## PROBLEM DESCRIPTION
Below are the records; print them all without any alteration.

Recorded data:
_ _ _ _ _ _ _

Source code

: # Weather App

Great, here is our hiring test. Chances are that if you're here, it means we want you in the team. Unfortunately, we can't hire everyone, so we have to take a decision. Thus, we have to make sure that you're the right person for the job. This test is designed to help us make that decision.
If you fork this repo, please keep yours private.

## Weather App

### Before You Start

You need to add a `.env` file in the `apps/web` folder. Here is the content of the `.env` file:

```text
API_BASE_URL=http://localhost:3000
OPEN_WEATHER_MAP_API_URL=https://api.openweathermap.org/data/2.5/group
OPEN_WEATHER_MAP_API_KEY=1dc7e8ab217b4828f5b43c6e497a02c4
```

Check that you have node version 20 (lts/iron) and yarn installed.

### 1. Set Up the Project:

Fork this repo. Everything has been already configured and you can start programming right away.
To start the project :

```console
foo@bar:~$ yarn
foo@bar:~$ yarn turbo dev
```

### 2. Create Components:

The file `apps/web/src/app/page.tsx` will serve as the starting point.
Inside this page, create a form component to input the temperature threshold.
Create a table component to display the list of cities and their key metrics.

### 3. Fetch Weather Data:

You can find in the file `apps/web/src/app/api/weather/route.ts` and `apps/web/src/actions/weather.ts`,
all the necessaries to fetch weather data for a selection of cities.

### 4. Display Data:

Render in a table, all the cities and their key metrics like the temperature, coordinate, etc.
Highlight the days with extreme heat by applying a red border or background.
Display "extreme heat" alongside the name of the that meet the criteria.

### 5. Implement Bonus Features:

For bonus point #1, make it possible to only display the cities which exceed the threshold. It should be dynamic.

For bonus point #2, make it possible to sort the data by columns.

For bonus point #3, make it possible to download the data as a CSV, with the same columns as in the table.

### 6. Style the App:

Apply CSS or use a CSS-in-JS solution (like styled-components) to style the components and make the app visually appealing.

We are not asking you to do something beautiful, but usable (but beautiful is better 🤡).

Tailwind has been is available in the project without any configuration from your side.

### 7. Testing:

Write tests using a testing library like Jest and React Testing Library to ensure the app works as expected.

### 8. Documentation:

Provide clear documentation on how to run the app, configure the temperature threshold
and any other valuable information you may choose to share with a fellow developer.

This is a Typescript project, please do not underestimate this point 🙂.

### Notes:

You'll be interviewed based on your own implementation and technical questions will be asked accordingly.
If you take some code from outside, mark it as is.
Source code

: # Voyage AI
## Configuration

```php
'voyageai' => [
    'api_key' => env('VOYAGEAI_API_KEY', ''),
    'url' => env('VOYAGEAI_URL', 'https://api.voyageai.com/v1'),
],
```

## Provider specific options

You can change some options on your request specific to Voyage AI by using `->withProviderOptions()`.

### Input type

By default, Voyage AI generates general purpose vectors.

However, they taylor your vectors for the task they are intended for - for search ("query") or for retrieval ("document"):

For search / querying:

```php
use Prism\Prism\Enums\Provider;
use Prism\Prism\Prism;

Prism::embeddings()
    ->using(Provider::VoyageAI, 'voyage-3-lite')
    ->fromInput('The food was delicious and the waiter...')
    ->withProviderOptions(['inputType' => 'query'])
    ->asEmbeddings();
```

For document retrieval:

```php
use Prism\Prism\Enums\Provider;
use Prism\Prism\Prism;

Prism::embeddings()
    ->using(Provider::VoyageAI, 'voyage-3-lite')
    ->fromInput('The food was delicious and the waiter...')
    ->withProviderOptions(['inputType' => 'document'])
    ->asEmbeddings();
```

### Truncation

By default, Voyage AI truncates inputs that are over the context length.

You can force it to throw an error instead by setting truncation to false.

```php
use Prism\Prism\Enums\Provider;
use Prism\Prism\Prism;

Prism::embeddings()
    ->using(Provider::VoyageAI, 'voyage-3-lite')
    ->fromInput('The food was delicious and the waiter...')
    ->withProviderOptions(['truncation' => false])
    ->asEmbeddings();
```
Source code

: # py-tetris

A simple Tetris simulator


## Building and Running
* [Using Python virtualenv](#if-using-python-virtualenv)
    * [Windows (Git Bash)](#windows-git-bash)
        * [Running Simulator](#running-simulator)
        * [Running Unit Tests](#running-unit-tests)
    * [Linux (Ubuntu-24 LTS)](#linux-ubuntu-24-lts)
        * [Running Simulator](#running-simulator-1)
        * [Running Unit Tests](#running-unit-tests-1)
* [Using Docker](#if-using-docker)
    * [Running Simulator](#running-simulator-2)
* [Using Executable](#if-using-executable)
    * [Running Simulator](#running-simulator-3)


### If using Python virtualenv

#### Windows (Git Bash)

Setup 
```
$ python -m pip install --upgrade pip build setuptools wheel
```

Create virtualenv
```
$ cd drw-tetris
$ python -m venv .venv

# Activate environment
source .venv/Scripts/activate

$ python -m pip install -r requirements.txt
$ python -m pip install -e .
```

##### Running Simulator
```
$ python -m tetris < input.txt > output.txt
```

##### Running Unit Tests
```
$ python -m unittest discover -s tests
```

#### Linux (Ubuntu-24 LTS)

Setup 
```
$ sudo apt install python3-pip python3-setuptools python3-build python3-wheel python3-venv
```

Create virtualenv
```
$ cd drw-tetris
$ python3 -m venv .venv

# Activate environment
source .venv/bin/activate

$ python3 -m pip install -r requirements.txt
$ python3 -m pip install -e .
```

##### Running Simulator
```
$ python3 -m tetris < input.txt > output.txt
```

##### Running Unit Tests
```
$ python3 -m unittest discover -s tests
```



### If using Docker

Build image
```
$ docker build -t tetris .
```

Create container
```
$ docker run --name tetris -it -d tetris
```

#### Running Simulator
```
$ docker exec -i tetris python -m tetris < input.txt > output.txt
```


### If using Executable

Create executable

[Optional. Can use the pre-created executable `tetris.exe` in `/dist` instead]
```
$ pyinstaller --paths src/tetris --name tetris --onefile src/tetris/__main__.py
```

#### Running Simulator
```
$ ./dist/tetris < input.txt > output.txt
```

_ _ _ _ _ _ _

## TASK SOLUTION
Source code

: # Weather App

Great, here is our hiring test. Chances are that if you're here, it means we want you in the team. Unfortunately, we can't hire everyone, so we have to take a decision. Thus, we have to make sure that you're the right person for the job. This test is designed to help us make that decision.
If you fork this repo, please keep yours private.

## Weather App

### Before You Start

You need to add a `.env` file in the `apps/web` folder. Here is the content of the `.env` file:

```text
API_BASE_URL=http://localhost:3000
OPEN_WEATHER_MAP_API_URL=https://api.openweathermap.org/data/2.5/group
OPEN_WEATHER_MAP_API_KEY=1dc7e8ab217b4828f5b43c6e497a02c4
```

Check that you have node version 20 (lts/iron) and yarn installed.

### 1. Set Up the Project:

Fork this repo. Everything has been already configured and you can start programming right away.
To start the project :

```console
foo@bar:~$ yarn
foo@bar:~$ yarn turbo dev
```

### 2. Create Components:

The file `apps/web/src/app/page.tsx` will serve as the starting point.
Inside this page, create a form component to input the temperature threshold.
Create a table component to display the list of cities and their key metrics.

### 3. Fetch Weather Data:

You can find in the file `apps/web/src/app/api/weather/route.ts` and `apps/web/src/actions/weather.ts`,
all the necessaries to fetch weather data for a selection of cities.

### 4. Display Data:

Render in a table, all the cities and their key metrics like the temperature, coordinate, etc.
Highlight the days with extreme heat by applying a red border or background.
Display "extreme heat" alongside the name of the that meet the criteria.

### 5. Implement Bonus Features:

For bonus point #1, make it possible to only display the cities which exceed the threshold. It should be dynamic.

For bonus point #2, make it possible to sort the data by columns.

For bonus point #3, make it possible to download the data as a CSV, with the same columns as in the table.

### 6. Style the App:

Apply CSS or use a CSS-in-JS solution (like styled-components) to style the components and make the app visually appealing.

We are not asking you to do something beautiful, but usable (but beautiful is better 🤡).

Tailwind has been is available in the project without any configuration from your side.

### 7. Testing:

Write tests using a testing library like Jest and React Testing Library to ensure the app works as expected.

### 8. Documentation:

Provide clear documentation on how to run the app, configure the temperature threshold
and any other valuable information you may choose to share with a fellow developer.

This is a Typescript project, please do not underestimate this point 🙂.

### Notes:

You'll be interviewed based on your own implementation and technical questions will be asked accordingly.
If you take some code from outside, mark it as is.
Source code

: # Voyage AI
## Configuration

```php
'voyageai' => [
    'api_key' => env('VOYAGEAI_API_KEY', ''),
    'url' => env('VOYAGEAI_URL', 'https://api.voyageai.com/v1'),
],
```

## Provider specific options

You can change some options on your request specific to Voyage AI by using `->withProviderOptions()`.

### Input type

By default, Voyage AI generates general purpose vectors.

However, they taylor your vectors for the task they are intended for - for search ("query") or for retrieval ("document"):

For search / querying:

```php
use Prism\Prism\Enums\Provider;
use Prism\Prism\Prism;

Prism::embeddings()
    ->using(Provider::VoyageAI, 'voyage-3-lite')
    ->fromInput('The food was delicious and the waiter...')
    ->withProviderOptions(['inputType' => 'query'])
    ->asEmbeddings();
```

For document retrieval:

```php
use Prism\Prism\Enums\Provider;
use Prism\Prism\Prism;

Prism::embeddings()
    ->using(Provider::VoyageAI, 'voyage-3-lite')
    ->fromInput('The food was delicious and the waiter...')
    ->withProviderOptions(['inputType' => 'document'])
    ->asEmbeddings();
```

### Truncation

By default, Voyage AI truncates inputs that are over the context length.

You can force it to throw an error instead by setting truncation to false.

```php
use Prism\Prism\Enums\Provider;
use Prism\Prism\Prism;

Prism::embeddings()
    ->using(Provider::VoyageAI, 'voyage-3-lite')
    ->fromInput('The food was delicious and the waiter...')
    ->withProviderOptions(['truncation' => false])
    ->asEmbeddings();
```
Source code

: # py-tetris

A simple Tetris simulator


## Building and Running
* [Using Python virtualenv](#if-using-python-virtualenv)
    * [Windows (Git Bash)](#windows-git-bash)
        * [Running Simulator](#running-simulator)
        * [Running Unit Tests](#running-unit-tests)
    * [Linux (Ubuntu-24 LTS)](#linux-ubuntu-24-lts)
        * [Running Simulator](#running-simulator-1)
        * [Running Unit Tests](#running-unit-tests-1)
* [Using Docker](#if-using-docker)
    * [Running Simulator](#running-simulator-2)
* [Using Executable](#if-using-executable)
    * [Running Simulator](#running-simulator-3)


### If using Python virtualenv

#### Windows (Git Bash)

Setup 
```
$ python -m pip install --upgrade pip build setuptools wheel
```

Create virtualenv
```
$ cd drw-tetris
$ python -m venv .venv

# Activate environment
source .venv/Scripts/activate

$ python -m pip install -r requirements.txt
$ python -m pip install -e .
```

##### Running Simulator
```
$ python -m tetris < input.txt > output.txt
```

##### Running Unit Tests
```
$ python -m unittest discover -s tests
```

#### Linux (Ubuntu-24 LTS)

Setup 
```
$ sudo apt install python3-pip python3-setuptools python3-build python3-wheel python3-venv
```

Create virtualenv
```
$ cd drw-tetris
$ python3 -m venv .venv

# Activate environment
source .venv/bin/activate

$ python3 -m pip install -r requirements.txt
$ python3 -m pip install -e .
```

##### Running Simulator
```
$ python3 -m tetris < input.txt > output.txt
```

##### Running Unit Tests
```
$ python3 -m unittest discover -s tests
```



### If using Docker

Build image
```
$ docker build -t tetris .
```

Create container
```
$ docker run --name tetris -it -d tetris
```

#### Running Simulator
```
$ docker exec -i tetris python -m tetris < input.txt > output.txt
```


### If using Executable

Create executable

[Optional. Can use the pre-created executable `tetris.exe` in `/dist` instead]
```
$ pyinstaller --paths src/tetris --name tetris --onefile src/tetris/__main__.py
```

#### Running Simulator
```
$ ./dist/tetris < input.txt > output.txt
```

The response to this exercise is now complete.